Segment Start: Information shown

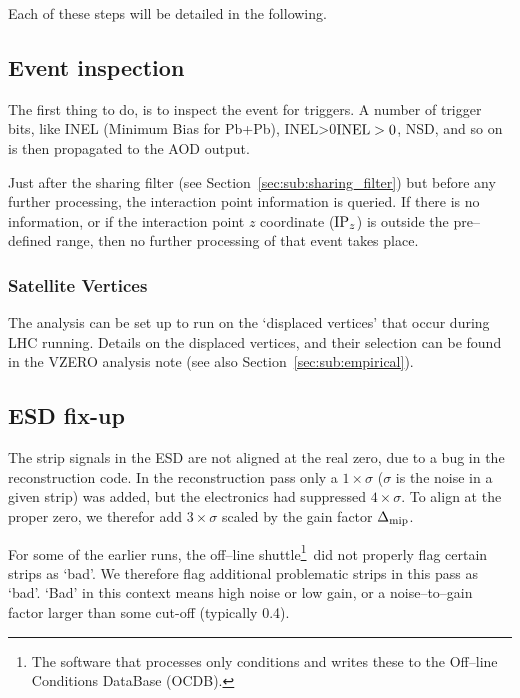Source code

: \documentclass[compat,11pt]{alicenote}
\DeclareRobustCommand{\AlwaysText}[1]{\ifmmode\relax\text{#1}\else #1\fi}
\newcommand*\INEL{\AlwaysText{INEL}}
\newcommand*\NSD{\AlwaysText{NSD}}
\newcommand*\INELGT{\ifmmode\INEL>0\else$\INEL>0$\fi}
\let\INELONE\INELGT
\newcommand{\AOD}{\AlwaysText{AOD}}
\newcommand{\secref}[1]{Section~\ref{#1}}
\newcommand{\DeltaMip}{\ensuremath\Delta_{\text{mip}}}
\begin{document}
Each of these steps will be detailed in the following. 

\subsection{Event inspection}
\label{sec:sub:event_inspection}

The first thing to do, is to inspect the event for triggers.  A number
of trigger bits, like \INEL{} (Minimum Bias for Pb+Pb), \INELONE{},
\NSD{}, and so on is then propagated to the \AOD{} output.

Just after the sharing filter (see \secref{sec:sub:sharing_filter})
but before any further processing, the interaction point information
is queried.  If there is no information, or if the interaction point
$z$ coordinate ($\IPz$) is outside the pre--defined range, then no
further processing of that event takes place.

\subsubsection{Satellite Vertices}
\label{sec:sub:sub:dispvtx}

The analysis can be set up to run on the `displaced vertices' that
occur during LHC \PbPbCol{} running. Details on the displaced
vertices, and their selection can be found in the VZERO analysis note
\cite{maxime} (see also \secref{sec:sub:empirical}).

\subsection{ESD fix-up}
\label{sec:sub:fixer} 

The \FMD{} strip signals in the ESD are not aligned at the real zero,
due to a bug in the reconstruction code.  In the reconstruction pass
only a $1\times\sigma$ ($\sigma$ is the noise in a given strip) was
added, but the electronics had suppressed $4\times\sigma$.  To align
at the proper zero, we therefor add $3\times\sigma$ scaled by the gain
factor $\DeltaMip$.

For some of the earlier runs, the off--line shuttle\footnote{The
  software that processes only conditions and writes these to the
  Off--line Conditions DataBase (OCDB).}\ did not properly flag certain
strips as `bad'.  We therefore flag additional problematic strips in
this pass as `bad'.  `Bad' in this context means high noise or low
gain, or a noise--to--gain factor larger than some cut-off (typically
0.4). 
\end{document}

Segment End: Information shown

> **Exercise requirements**:
Reproduce exactly the lines of the records above from the one with "if the interaction point" to the one with "occur during LHC", both included, and leave out everything else.

> **Exercise answer**:
is queried.  If there is no information, or if the interaction point
$z$ coordinate ($\IPz$) is outside the pre--defined range, then no
further processing of that event takes place.

\subsubsection{Satellite Vertices}
\label{sec:sub:sub:dispvtx}

The analysis can be set up to run on the `displaced vertices' that
occur during LHC \PbPbCol{} running. Details on the displaced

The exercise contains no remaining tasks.